= Beginning of Section =

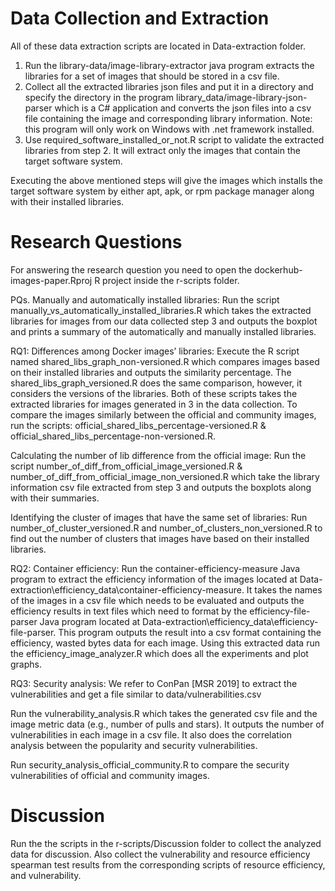 ﻿# Data Collection and Extraction

 All of these data extraction scripts are located in Data-extraction folder.

1. Run the library-data/image-library-extractor java program extracts the libraries for a set of images that should be stored in a csv file.
2. Collect all the extracted libraries json files and put it in a directory and specify the directory in the program library_data/image-library-json-parser which is a C# application and converts the json files into a csv file containing the image and corresponding library information. Note: this program will only work on Windows with .net framework installed.
3. Use required_software_installed_or_not.R script to validate the extracted libraries from step 2. It will extract only the images that contain the target software system.

Executing the above mentioned steps will give the images which installs the target software system by either apt, apk, or rpm package manager along with their installed libraries.


# Research Questions

For answering the research question you need to open the dockerhub-images-paper.Rproj R project inside the r-scripts folder.

PQs. Manually and automatically installed libraries: 
Run the script manually_vs_automatically_installed_libraries.R  which takes the extracted libraries for images from our data collected step 3 and outputs the boxplot and prints a summary of the automatically and manually installed libraries.


RQ1: Differences among Docker images’ libraries: Execute the R script named shared_libs_graph_non-versioned.R which compares images based on their installed libraries and outputs the similarity percentage. The shared_libs_graph_versioned.R does the same comparison, however, it considers the versions of the libraries. Both of these scripts takes the extracted libraries for images generated in 3 in the data collection. To compare the images similarly between the official and community images, run the scripts: official_shared_libs_percentage-versioned.R & official_shared_libs_percentage-non-versioned.R. 


Calculating the number of lib difference from the official image: Run the script number_of_diff_from_official_image_versioned.R & number_of_diff_from_official_image_non_versioned.R which take the library information csv file extracted from step 3 and outputs the boxplots along with their summaries.


Identifying the cluster of images that have the same set of libraries: Run number_of_cluster_versioned.R and number_of_clusters_non_versioned.R to find out the number of clusters that images have based on their installed libraries.


RQ2: Container efficiency: Run the container-efficiency-measure Java program to extract the efficiency information of the images located at Data-extraction\efficiency_data\container-efficiency-measure. It takes the names of the images in a csv file which needs to be evaluated and outputs the efficiency results in text files which need to format by the efficiency-file-parser Java program located at Data-extraction\efficiency_data\efficiency-file-parser. This program outputs the result into a csv format containing the efficiency, wasted bytes data for each image. Using this extracted data run the efficiency_image_analyzer.R which does all the experiments and plot graphs.

RQ3: Security analysis: We refer to ConPan [MSR 2019] to extract the vulnerabilities and get a file similar to data/vulnerabilities.csv 

Run the vulnerability_analysis.R which takes the generated csv file and the image metric data (e.g., number of pulls and stars). It outputs the number of vulnerabilities in each image in a csv file. It also does the correlation analysis between the popularity and security vulnerabilities.

Run security_analysis_official_community.R to compare the security vulnerabilities of official and community images. 

# Discussion

Run the the scripts in the r-scripts/Discussion folder to collect the analyzed data for discussion. Also collect the vulnerability and resource efficiency spearman test results from the corresponding scripts of resource efficiency, and vulnerability.

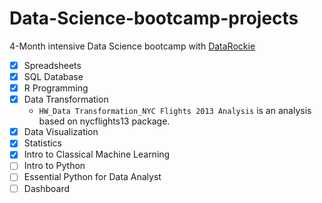 # Data-Science-bootcamp-projects
4-Month intensive Data Science bootcamp with [DataRockie](https://datarockie.com/)

* [x] Spreadsheets
* [x] SQL Database
* [x] R Programming
* [x] Data Transformation
  - `HW_Data Transformation_NYC Flights 2013 Analysis` is an analysis based on nycflights13 package.
* [x] Data Visualization
* [x] Statistics
* [x] Intro to Classical Machine Learning
* [ ] Intro to Python
* [ ] Essential Python for Data Analyst
* [ ] Dashboard
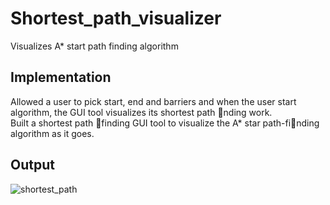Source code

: # Shortest_path_visualizer

Visualizes A\* start path finding algorithm

## Implementation

Allowed a user to pick start, end and barriers and when the user start algorithm, the GUI tool visualizes its shortest path nding work.  
Built a shortest path finding GUI tool to visualize the A\* star path-finding algorithm as it goes.

## Output

![shortest_path](https://user-images.githubusercontent.com/48766032/90662548-77662f00-e283-11ea-8728-9c4c627daab4.png)
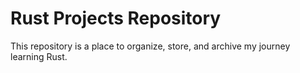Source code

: # Rust Projects Repository

This repository is a place to organize, store, and archive my journey learning Rust.
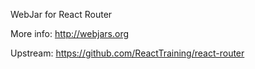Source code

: WebJar for React Router

More info: http://webjars.org

Upstream: https://github.com/ReactTraining/react-router
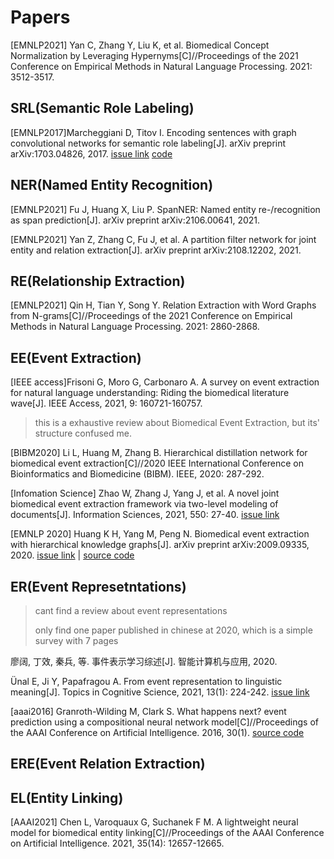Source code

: # Papers

[EMNLP2021] Yan C, Zhang Y, Liu K, et al. Biomedical Concept Normalization by Leveraging Hypernyms[C]//Proceedings of the 2021 Conference on Empirical Methods in Natural Language Processing. 2021: 3512-3517.

## SRL(Semantic Role Labeling)
[EMNLP2017]Marcheggiani D, Titov I. Encoding sentences with graph convolutional networks for semantic role labeling[J]. arXiv preprint arXiv:1703.04826, 2017. [issue link](https://github.com/P-KB-O/good-first-repo/issues/1) [code](https://github.com/diegma/neural-dep-srl)

 
## NER(Named Entity Recognition)
[EMNLP2021] Fu J, Huang X, Liu P. SpanNER: Named entity re-/recognition as span prediction[J]. arXiv preprint arXiv:2106.00641, 2021.

[EMNLP2021] Yan Z, Zhang C, Fu J, et al. A partition filter network for joint entity and relation extraction[J]. arXiv preprint arXiv:2108.12202, 2021.

## RE(Relationship Extraction)
[EMNLP2021] Qin H, Tian Y, Song Y. Relation Extraction with Word Graphs from N-grams[C]//Proceedings of the 2021 Conference on Empirical Methods in Natural Language Processing. 2021: 2860-2868.


## EE(Event Extraction)
[IEEE access]Frisoni G, Moro G, Carbonaro A. A survey on event extraction for natural language understanding: Riding the biomedical literature wave[J]. IEEE Access, 2021, 9: 160721-160757. 
> this is a exhaustive review about Biomedical Event Extraction, but its' structure confused me.

[BIBM2020] Li L, Huang M, Zhang B. Hierarchical distillation network for biomedical event extraction[C]//2020 IEEE International Conference on Bioinformatics and Biomedicine (BIBM). IEEE, 2020: 287-292. 

[Infomation Science] Zhao W, Zhang J, Yang J, et al. A novel joint biomedical event extraction framework via two-level modeling of documents[J]. Information Sciences, 2021, 550: 27-40. [issue link](https://github.com/P-KB-O/good-first-repo/issues/2)

[EMNLP 2020] Huang K H, Yang M, Peng N. Biomedical event extraction with hierarchical knowledge graphs[J]. arXiv preprint arXiv:2009.09335, 2020. [issue link](https://github.com/P-KB-O/good-first-repo/issues/3) | [source code](https://github.com/PlusLabNLP/GEANet-BioMed-Event-Extraction)

## ER(Event Represetntations)

> cant find a review about event representations
> 
> only find one paper published in chinese at 2020, which is a simple survey with 7 pages

廖阔, 丁效, 秦兵, 等. 事件表示学习综述[J]. 智能计算机与应用, 2020.

Ünal E, Ji Y, Papafragou A. From event representation to linguistic meaning[J]. Topics in Cognitive Science, 2021, 13(1): 224-242. [issue link](https://github.com/P-KB-O/good-first-repo/issues/4)

[aaai2016] Granroth-Wilding M, Clark S. What happens next? event prediction using a compositional neural network model[C]//Proceedings of the AAAI Conference on Artificial Intelligence. 2016, 30(1). [source code](https://mark.granroth-wilding.co.uk/papers/what_happens_next/)

## ERE(Event Relation Extraction)

## EL(Entity Linking)
[AAAI2021] Chen L, Varoquaux G, Suchanek F M. A lightweight neural model for biomedical entity linking[C]//Proceedings of the AAAI Conference on Artificial Intelligence. 2021, 35(14): 12657-12665.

= End of Section =

◆ **Your objective**: Give all the entries again exactly, dropping each picture.

◆ **Answer to this problem**:
 ﻿# Data Collection and Extraction

 All of these data extraction scripts are located in Data-extraction folder.

1. Run the library-data/image-library-extractor java program extracts the libraries for a set of images that should be stored in a csv file.
2. Collect all the extracted libraries json files and put it in a directory and specify the directory in the program library_data/image-library-json-parser which is a C# application and converts the json files into a csv file containing the image and corresponding library information. Note: this program will only work on Windows with .net framework installed.
3. Use required_software_installed_or_not.R script to validate the extracted libraries from step 2. It will extract only the images that contain the target software system.

Executing the above mentioned steps will give the images which installs the target software system by either apt, apk, or rpm package manager along with their installed libraries.


# Research Questions

For answering the research question you need to open the dockerhub-images-paper.Rproj R project inside the r-scripts folder.

PQs. Manually and automatically installed libraries: 
Run the script manually_vs_automatically_installed_libraries.R  which takes the extracted libraries for images from our data collected step 3 and outputs the boxplot and prints a summary of the automatically and manually installed libraries.


RQ1: Differences among Docker images’ libraries: Execute the R script named shared_libs_graph_non-versioned.R which compares images based on their installed libraries and outputs the similarity percentage. The shared_libs_graph_versioned.R does the same comparison, however, it considers the versions of the libraries. Both of these scripts takes the extracted libraries for images generated in 3 in the data collection. To compare the images similarly between the official and community images, run the scripts: official_shared_libs_percentage-versioned.R & official_shared_libs_percentage-non-versioned.R. 


Calculating the number of lib difference from the official image: Run the script number_of_diff_from_official_image_versioned.R & number_of_diff_from_official_image_non_versioned.R which take the library information csv file extracted from step 3 and outputs the boxplots along with their summaries.


Identifying the cluster of images that have the same set of libraries: Run number_of_cluster_versioned.R and number_of_clusters_non_versioned.R to find out the number of clusters that images have based on their installed libraries.


RQ2: Container efficiency: Run the container-efficiency-measure Java program to extract the efficiency information of the images located at Data-extraction\efficiency_data\container-efficiency-measure. It takes the names of the images in a csv file which needs to be evaluated and outputs the efficiency results in text files which need to format by the efficiency-file-parser Java program located at Data-extraction\efficiency_data\efficiency-file-parser. This program outputs the result into a csv format containing the efficiency, wasted bytes data for each image. Using this extracted data run the efficiency_image_analyzer.R which does all the experiments and plot graphs.

RQ3: Security analysis: We refer to ConPan [MSR 2019] to extract the vulnerabilities and get a file similar to data/vulnerabilities.csv 

Run the vulnerability_analysis.R which takes the generated csv file and the image metric data (e.g., number of pulls and stars). It outputs the number of vulnerabilities in each image in a csv file. It also does the correlation analysis between the popularity and security vulnerabilities.

Run security_analysis_official_community.R to compare the security vulnerabilities of official and community images. 

# Discussion

Run the the scripts in the r-scripts/Discussion folder to collect the analyzed data for discussion. Also collect the vulnerability and resource efficiency spearman test results from the corresponding scripts of resource efficiency, and vulnerability.

 # Data-Science-bootcamp-projects
4-Month intensive Data Science bootcamp with [DataRockie](https://datarockie.com/)

* [x] Spreadsheets
* [x] SQL Database
* [x] R Programming
* [x] Data Transformation
  - `HW_Data Transformation_NYC Flights 2013 Analysis` is an analysis based on nycflights13 package.
* [x] Data Visualization
* [x] Statistics
* [x] Intro to Classical Machine Learning
* [ ] Intro to Python
* [ ] Essential Python for Data Analyst
* [ ] Dashboard
Source code

: # Shortest_path_visualizer

Visualizes A\* start path finding algorithm

## Implementation

Allowed a user to pick start, end and barriers and when the user start algorithm, the GUI tool visualizes its shortest path nding work.  
Built a shortest path finding GUI tool to visualize the A\* star path-finding algorithm as it goes.

## Output

![shortest_path](https://user-images.githubusercontent.com/48766032/90662548-77662f00-e283-11ea-8728-9c4c627daab4.png)
Source code

: # Rust Projects Repository

This repository is a place to organize, store, and archive my journey learning Rust.
Source code

: WebJar for React Router

More info: http://webjars.org

Upstream: https://github.com/ReactTraining/react-router
Source code

: # Papers

[EMNLP2021] Yan C, Zhang Y, Liu K, et al. Biomedical Concept Normalization by Leveraging Hypernyms[C]//Proceedings of the 2021 Conference on Empirical Methods in Natural Language Processing. 2021: 3512-3517.

## SRL(Semantic Role Labeling)
[EMNLP2017]Marcheggiani D, Titov I. Encoding sentences with graph convolutional networks for semantic role labeling[J]. arXiv preprint arXiv:1703.04826, 2017. [issue link](https://github.com/P-KB-O/good-first-repo/issues/1) [code](https://github.com/diegma/neural-dep-srl)

 
## NER(Named Entity Recognition)
[EMNLP2021] Fu J, Huang X, Liu P. SpanNER: Named entity re-/recognition as span prediction[J]. arXiv preprint arXiv:2106.00641, 2021.

[EMNLP2021] Yan Z, Zhang C, Fu J, et al. A partition filter network for joint entity and relation extraction[J]. arXiv preprint arXiv:2108.12202, 2021.

## RE(Relationship Extraction)
[EMNLP2021] Qin H, Tian Y, Song Y. Relation Extraction with Word Graphs from N-grams[C]//Proceedings of the 2021 Conference on Empirical Methods in Natural Language Processing. 2021: 2860-2868.


## EE(Event Extraction)
[IEEE access]Frisoni G, Moro G, Carbonaro A. A survey on event extraction for natural language understanding: Riding the biomedical literature wave[J]. IEEE Access, 2021, 9: 160721-160757. 
> this is a exhaustive review about Biomedical Event Extraction, but its' structure confused me.

[BIBM2020] Li L, Huang M, Zhang B. Hierarchical distillation network for biomedical event extraction[C]//2020 IEEE International Conference on Bioinformatics and Biomedicine (BIBM). IEEE, 2020: 287-292. 

[Infomation Science] Zhao W, Zhang J, Yang J, et al. A novel joint biomedical event extraction framework via two-level modeling of documents[J]. Information Sciences, 2021, 550: 27-40. [issue link](https://github.com/P-KB-O/good-first-repo/issues/2)

[EMNLP 2020] Huang K H, Yang M, Peng N. Biomedical event extraction with hierarchical knowledge graphs[J]. arXiv preprint arXiv:2009.09335, 2020. [issue link](https://github.com/P-KB-O/good-first-repo/issues/3) | [source code](https://github.com/PlusLabNLP/GEANet-BioMed-Event-Extraction)

## ER(Event Represetntations)

> cant find a review about event representations
> 
> only find one paper published in chinese at 2020, which is a simple survey with 7 pages

廖阔, 丁效, 秦兵, 等. 事件表示学习综述[J]. 智能计算机与应用, 2020.

Ünal E, Ji Y, Papafragou A. From event representation to linguistic meaning[J]. Topics in Cognitive Science, 2021, 13(1): 224-242. [issue link](https://github.com/P-KB-O/good-first-repo/issues/4)

[aaai2016] Granroth-Wilding M, Clark S. What happens next? event prediction using a compositional neural network model[C]//Proceedings of the AAAI Conference on Artificial Intelligence. 2016, 30(1). [source code](https://mark.granroth-wilding.co.uk/papers/what_happens_next/)

## ERE(Event Relation Extraction)

## EL(Entity Linking)
[AAAI2021] Chen L, Varoquaux G, Suchanek F M. A lightweight neural model for biomedical entity linking[C]//Proceedings of the AAAI Conference on Artificial Intelligence. 2021, 35(14): 12657-12665.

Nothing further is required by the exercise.